Remember, remember always, that all of us, and you and I especially, are descended from immigrants and revolutionists.
- Franklin Roosevelt

While their territory has been devastated and their homes despoiled, the spirit of the Serbian people has not been broken.
- Woodrow Wilson

A “Serbian” Festival in California Wine Country: Being in the Best of Two Worlds

By Diane (Danica) Grahovac

If you’re a Serb or know one, then you know how much fun a Serbian Festival can be.

If you’re a Serb and love wine, you visit a winery for wine-tasting (and drinking). If you really love wine, chances are you venture to California Wine Country.

You could have the best of both worlds—a Serbian Festival set in California Wine Country—at Opolo Vineyards and Winery in Paso Robles.

One of the newest wineries in the heart of California’s Central Coast—where, as boasted by www.visitcalifornia.com, historic ranchlands, a romantic coast, scenic country roads, and stay-a-while towns provide an enticing setting—Opolo is co-owned and operated by Rick Quinn.

Every October Rick hosts a weekend-long Harvest Festival that very much resembles a Serbian Festival. He can’t help it, he’s half Serbian.

Born and raised in Minnesota, Rick was baptized and grew up in the St. George Serbian Orthodox Church in Duluth.
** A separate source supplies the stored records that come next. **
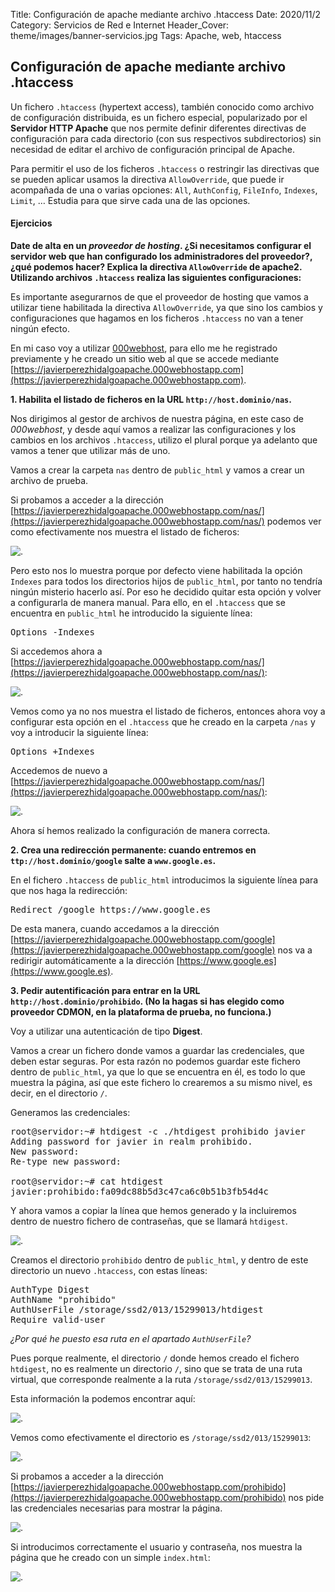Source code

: Title: Configuración de apache mediante archivo .htaccess
Date: 2020/11/2
Category: Servicios de Red e Internet
Header_Cover: theme/images/banner-servicios.jpg
Tags: Apache, web, htaccess

## Configuración de apache mediante archivo .htaccess

Un fichero `.htaccess` (hypertext access), también conocido como archivo de configuración distribuida, es un fichero especial, popularizado por el **Servidor HTTP Apache** que nos permite definir diferentes directivas de configuración para cada directorio (con sus respectivos subdirectorios) sin necesidad de editar el archivo de configuración principal de Apache.

Para permitir el uso de los ficheros `.htaccess` o restringir las directivas que se pueden aplicar usamos la directiva `AllowOverride`, que puede ir acompañada de una o varias opciones: `All`, `AuthConfig`, `FileInfo`, `Indexes`, `Limit`, … Estudia para que sirve cada una de las opciones.

#### Ejercicios

**Date de alta en un *proveedor de hosting*. ¿Si necesitamos configurar el servidor web que han configurado los administradores del proveedor?, ¿qué podemos hacer? Explica la directiva `AllowOverride` de apache2. Utilizando archivos `.htaccess` realiza las siguientes configuraciones:**

Es importante asegurarnos de que el proveedor de hosting que vamos a utilizar tiene habilitada la directiva `AllowOverride`, ya que sino los cambios y configuraciones que hagamos en los ficheros `.htaccess` no van a tener ningún efecto.

En mi caso voy a utilizar [000webhost](https://www.000webhost.com/), para ello me he registrado previamente y he creado un sitio web al que se accede mediante [https://javierperezhidalgoapache.000webhostapp.com](https://javierperezhidalgoapache.000webhostapp.com).

**1. Habilita el listado de ficheros en la URL `http://host.dominio/nas`.**

Nos dirigimos al gestor de archivos de nuestra página, en este caso de *000webhost*, y desde aquí vamos a realizar las configuraciones y los cambios en los archivos `.htaccess`, utilizo el plural porque ya adelanto que vamos a tener que utilizar más de uno.

Vamos a crear la carpeta `nas` dentro de `public_html` y vamos a crear un archivo de prueba.

Si probamos a acceder a la dirección [https://javierperezhidalgoapache.000webhostapp.com/nas/](https://javierperezhidalgoapache.000webhostapp.com/nas/) podemos ver como efectivamente nos muestra el listado de ficheros:

![.](images/sri_configuracion_de_apache_mediante_archivo_htaccess/naspordefecto.png)

Pero esto nos lo muestra porque por defecto viene habilitada la opción `Indexes` para todos los directorios hijos de `public_html`, por tanto no tendría ningún misterio hacerlo así. Por eso he decidido quitar esta opción y volver a configurarla de manera manual. Para ello, en el `.htaccess` que se encuentra en `public_html` he introducido la siguiente línea:

<pre>
Options -Indexes
</pre>

Si accedemos ahora a [https://javierperezhidalgoapache.000webhostapp.com/nas/](https://javierperezhidalgoapache.000webhostapp.com/nas/):

![.](images/sri_configuracion_de_apache_mediante_archivo_htaccess/nasdeshabilitada.png)

Vemos como ya no nos muestra el listado de ficheros, entonces ahora voy a configurar esta opción en el `.htaccess` que he creado en la carpeta `/nas` y voy a introducir la siguiente línea:

<pre>
Options +Indexes
</pre>

Accedemos de nuevo a [https://javierperezhidalgoapache.000webhostapp.com/nas/](https://javierperezhidalgoapache.000webhostapp.com/nas/):

![.](images/sri_configuracion_de_apache_mediante_archivo_htaccess/nashabilitada.png)

Ahora sí hemos realizado la configuración de manera correcta.

**2. Crea una redirección permanente: cuando entremos en `ttp://host.dominio/google` salte a `www.google.es`.**

En el fichero `.htaccess` de `public_html` introducimos la siguiente línea para que nos haga la redirección:

<pre>
Redirect /google https://www.google.es
</pre>

De esta manera, cuando accedamos a la dirección [https://javierperezhidalgoapache.000webhostapp.com/google](https://javierperezhidalgoapache.000webhostapp.com/google) nos va a redirigir automáticamente a la dirección [https://www.google.es](https://www.google.es).

**3. Pedir autentificación para entrar en la URL `http://host.dominio/prohibido`. (No la hagas si has elegido como proveedor CDMON, en la plataforma de prueba, no funciona.)**

Voy a utilizar una autenticación de tipo **Digest**.

Vamos a crear un fichero donde vamos a guardar las credenciales, que deben estar seguras. Por esta razón no podemos guardar este fichero dentro de `public_html`, ya que lo que se encuentra en él, es todo lo que muestra la página, así que este fichero lo crearemos a su mismo nivel, es decir, en el directorio `/`.

Generamos las credenciales:

<pre>
root@servidor:~# htdigest -c ./htdigest prohibido javier
Adding password for javier in realm prohibido.
New password:
Re-type new password:

root@servidor:~# cat htdigest
javier:prohibido:fa09dc88b5d3c47ca6c0b51b3fb54d4c
</pre>

Y ahora vamos a copiar la línea que hemos generado y la incluiremos dentro de nuestro fichero de contraseñas, que se llamará `htdigest`.

![.](images/sri_configuracion_de_apache_mediante_archivo_htaccess/htdigest.png)

Creamos el directorio `prohibido` dentro de `public_html`, y dentro de este directorio un nuevo `.htaccess`, con estas líneas:

<pre>
AuthType Digest
AuthName "prohibido"
AuthUserFile /storage/ssd2/013/15299013/htdigest
Require valid-user
</pre>

*¿Por qué he puesto esa ruta en el apartado `AuthUserFile`?*

Pues porque realmente, el directorio `/` donde hemos creado el fichero `htdigest`, no es realmente un directorio `/`, sino que se trata de una ruta virtual, que corresponde realmente a la ruta `/storage/ssd2/013/15299013`.

Esta información la podemos encontrar aquí:

![.](images/sri_configuracion_de_apache_mediante_archivo_htaccess/verinformacion.png)

Vemos como efectivamente el directorio es `/storage/ssd2/013/15299013`:

![.](images/sri_configuracion_de_apache_mediante_archivo_htaccess/informaciondirectorio.png)

Si probamos a acceder a la dirección [https://javierperezhidalgoapache.000webhostapp.com/prohibido](https://javierperezhidalgoapache.000webhostapp.com/prohibido) nos pide las credenciales necesarias para mostrar la página.

![.](images/sri_configuracion_de_apache_mediante_archivo_htaccess/autenticacion.png)

Si introducimos correctamente el usuario y contraseña, nos muestra la página que he creado con un simple `index.html`:

![.](images/sri_configuracion_de_apache_mediante_archivo_htaccess/pagina.png)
As published on “The Opolo Story” page at www.Opolo.com, “I grew up in an Italian, Serbian, and Croatian neighborhood. Our families would make wine from grapes we’d order from California that would be delivered in a boxcar. We didn’t have any of this ‘pick in the early morning and crush a couple of hours later.’ By the time we got the grapes, they were already fermenting!” In his neighborhood, just about everyone loved making “backyard” wine. “My family made a couple of barrels of wine annually.”
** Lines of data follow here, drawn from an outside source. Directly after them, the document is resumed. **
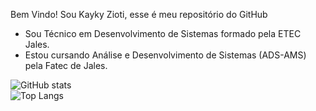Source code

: Bem Vindo!
Sou Kayky Zioti, esse é meu repositório do GitHub
- Sou Técnico em Desenvolvimento de Sistemas formado pela ETEC Jales.
- Estou cursando Análise e Desenvolvimento de Sistemas (ADS-AMS) pela Fatec de Jales.
<div style="display: flex; flex-direction: column;">
  <img src="https://github-readme-stats.vercel.app/api?username=kaykyOne&show_icons=true&theme=radical" alt="GitHub stats">

  <img src="https://github-readme-stats.vercel.app/api/top-langs/?username=kaykyOne&layout=donut-vertical&theme=radical" alt="Top Langs">
</div>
With the surname of Quinn, this reporter asked Rick about his Serbian heritage, to which he replied: “My father was Irish. On my mother’s side, my grandfather was from Montenegro and my grandmother was from Hercegovina. I was raised with my Baba in our home. Baba Andja Milinic was from a small village near Nevesinje (Zovi Do) and my Djedo Mile Glusac was from Cetinje. My mother was Bosiljka Glusac. She passed in 2005 at 80 years old. My father Richard passed in 1964 at the age of 42; I was 14 years old.”

Rick moved to California in 1979 at age 29, where he met and married Maribeth Mancuso. They have three children, Briana, Ricki and Paul. Briana became the mother of three, bringing three grandchildren into the family.
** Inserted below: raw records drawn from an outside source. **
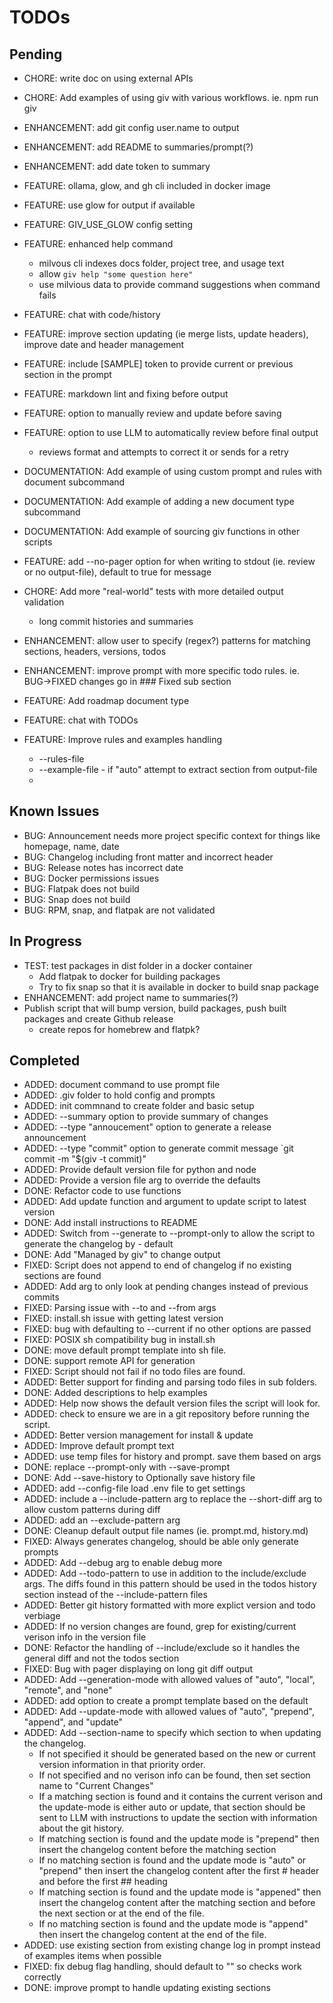 # TODOs


## Pending

- CHORE: write doc on using external APIs
- CHORE: Add examples of using giv with various workflows. ie. npm run giv
- ENHANCEMENT: add git config user.name to output
- ENHANCEMENT: add README to summaries/prompt(?)
- ENHANCEMENT: add date token to summary
- FEATURE: ollama, glow, and gh cli included in docker image
- FEATURE: use glow for output if available
- FEATURE: GIV_USE_GLOW config setting
- FEATURE: enhanced help command
  - milvous cli indexes docs folder, project tree, and usage text
  - allow `giv help "some question here"`
  - use milvious data to provide command suggestions when command fails
- FEATURE: chat with code/history
- FEATURE: improve section updating (ie merge lists, update headers), improve date and header management
- FEATURE: include [SAMPLE] token to provide current or previous section in the prompt
- FEATURE: markdown lint and fixing before output
- FEATURE: option to manually review and update before saving
- FEATURE: option to use LLM to automatically review before final output
  - reviews format and attempts to correct it or sends for a retry
- DOCUMENTATION: Add example of using custom prompt and rules with document subcommand
- DOCUMENTATION: Add example of adding a new document type subcommand
- DOCUMENTATION: Add example of sourcing giv functions in other scripts
- FEATURE: add --no-pager option for when writing to stdout (ie. review or no output-file), default to true for message

- CHORE: Add more "real-world" tests with more detailed output validation
  - long commit histories and summaries
- ENHANCEMENT: allow user to specify (regex?) patterns for matching sections, headers, versions, todos
- ENHANCEMENT: improve prompt with more specific todo rules. ie. BUG->FIXED changes go in ### Fixed sub section
- FEATURE: Add roadmap document type
- FEATURE: chat with TODOs
- FEATURE: Improve rules and examples handling
  - --rules-file
  - --example-file - if "auto" attempt to extract section from output-file
  - 
## Known Issues

- BUG: Announcement needs more project specific context for things like homepage, name, date
- BUG: Changelog including front matter and incorrect header
- BUG: Release notes has incorrect date
- BUG: Docker permissions issues
- BUG: Flatpak does not build
- BUG: Snap does not build
- BUG: RPM, snap, and flatpak are not validated

## In Progress

- TEST: test packages in dist folder in a docker container
  - Add flatpak to docker for building packages
  - Try to fix snap so that it is available in docker to build snap package
- ENHANCEMENT: add project name to summaries(?)
- Publish script that will bump version, build packages, push built packages and create Github release
  - create repos for homebrew and flatpk?

## Completed

- ADDED: document command to use prompt file 
- ADDED: .giv folder to hold config and prompts
- ADDED: init commnand to create folder and basic setup
- ADDED: --summary option to provide summary of changes
- ADDED: --type "annoucement" option to generate a release announcement
- ADDED: --type "commit" option to generate commit message `git commit -m "$(giv -t commit)"
- ADDED: Provide default version file for python and node
- ADDED: Provide a version file arg to override the defaults
- DONE: Refactor code to use functions
- ADDED: Add update function and argument to update script to latest version
- DONE: Add install instructions to README
- ADDED: Switch from --generate to --prompt-only to allow the script to generate the changelog by - default
- DONE: Add "Managed by giv" to change output
- FIXED: Script does not append to end of changelog if no existing sections are found
- ADDED: Add arg to only look at pending changes instead of previous commits
- FIXED: Parsing issue with --to and --from args
- FIXED: install.sh issue with getting latest version
- FIXED: bug with defaulting to --current if no other options are passed
- FIXED: POSIX sh compatibility bug in install.sh
- DONE: move default prompt template into sh file.
- DONE: support remote API for generation
- FIXED: Script should not fail if no todo files are found.
- ADDED: Better support for finding and parsing todo files in sub folders.
- DONE: Added descriptions to help examples
- ADDED: Help now shows the default version files the script will look for.
- ADDED: check to ensure we are in a git repository before running the script.
- ADDED: Better version management for install & update
- ADDED: Improve default prompt text
- ADDED: use temp files for history and prompt. save them based on args
- DONE: replace --prompt-only with --save-prompt
- DONE: Add --save-history to Optionally save history file
- ADDED: add --config-file load .env file to get settings
- ADDED: include a --include-pattern arg to replace the --short-diff arg to allow custom patterns during diff
- ADDED: add an --exclude-pattern arg
- DONE: Cleanup default output file names (ie. prompt.md, history.md)
- FIXED: Always generates changelog, should be able only generate prompts
- ADDED: Add --debug arg to enable debug more
- ADDED: Add --todo-pattern to use in addition to the include/exclude args. The diffs found in this pattern should be used in the todos history section instead of the --include-pattern files
- ADDED: Better git history formatted with more explict version and todo verbiage
- ADDED: If no version changes are found, grep for existing/current verison info in the version file
- DONE: Refactor the handling of --include/exclude so it handles the general diff and not the todos section
- FIXED: Bug with pager displaying on long git diff output
- ADDED: Add --generation-mode with allowed values of "auto", "local", "remote", and "none"
- ADDED: add option to create a prompt template based on the default
- ADDED: Add --update-mode with allowed values of "auto", "prepend", "append", and "update"
- ADDED: Add --section-name to specify which section to when updating the changelog.
  - If not specified it should be generated based on the new or current version information in that priority order. 
  - If not specified and no verison info can be found, then set section name to "Current Changes"
  - If a matching section is found and it contains the current verison and the update-mode is either auto or update, that section should be sent to LLM with instructions to update the section with information about the git history.
  - If matching section is found and the update mode is "prepend" then insert the changelog content before the matching section
  - If no matching section is found and the update mode is "auto" or "prepend" then insert the changelog content after the first # header and before the first ## heading
  - If matching section is found and the update mode is "appened" then insert the changelog content after the matching section and before the next section or at the end of the file.
  - If no matching section is found and the update mode is "append" then insert the changelog content at the end of the file.
- ADDED: use existing section from existing change log in prompt instead of examples items when possible
- FIXED: fix debug flag handling, should default to "" so checks work correctly
- DONE: improve prompt to handle updating existing sections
Arriving in California, Rick continued to pursue his love of wine and winemaking as a hobby. He began to source grapes from Fratelli Perata in Paso Robles. “I got wonderful fruit from them, but in 1994 they said they just didn’t have any Merlot to spare, so I went out and bought some Westside vineyard property sight unseen, to assure I’d always have a source of grapes for my home winemaking.”

In 1997 Rick joined with his neighbor vintner, Dave Nichols. Together they now own about 363 acres of vineyards in Paso Robles, about 200 acres on the Eastside and 163 on the Westside. The Westside vineyards are in the Adelaide Hills, producing wines such as Pinot Noir and Sangiovese, while the Eastside properties produce varietals such as Syrah and Cabernet Sauvignon. The majority of vineyards have been producing fruit since 1998, and a large percentage of it has been finding its way into wine made by Rick and Dave ever since.

Opolo evolved in 1999 with the first commercial crush under the Opolo label, producing Merlot, Syrah, Cabernet Sauvignon, Sangiovese, Muscat Canelli, and its award-winning Zinfandel.

The Opolo Wine Club was begun in 2001. Rick explains, “Our current membership is about 8,300 members who receive wine shipments from us four times a year.”

As a bonus for club members, Rick, who visits Serbia as often as possible, started taking people on tours to Serbia in 2005 and to the Adriatic coast in 2010. Son Paul, who’s involved in the operation of Opolo, also works on the Adriatic tours.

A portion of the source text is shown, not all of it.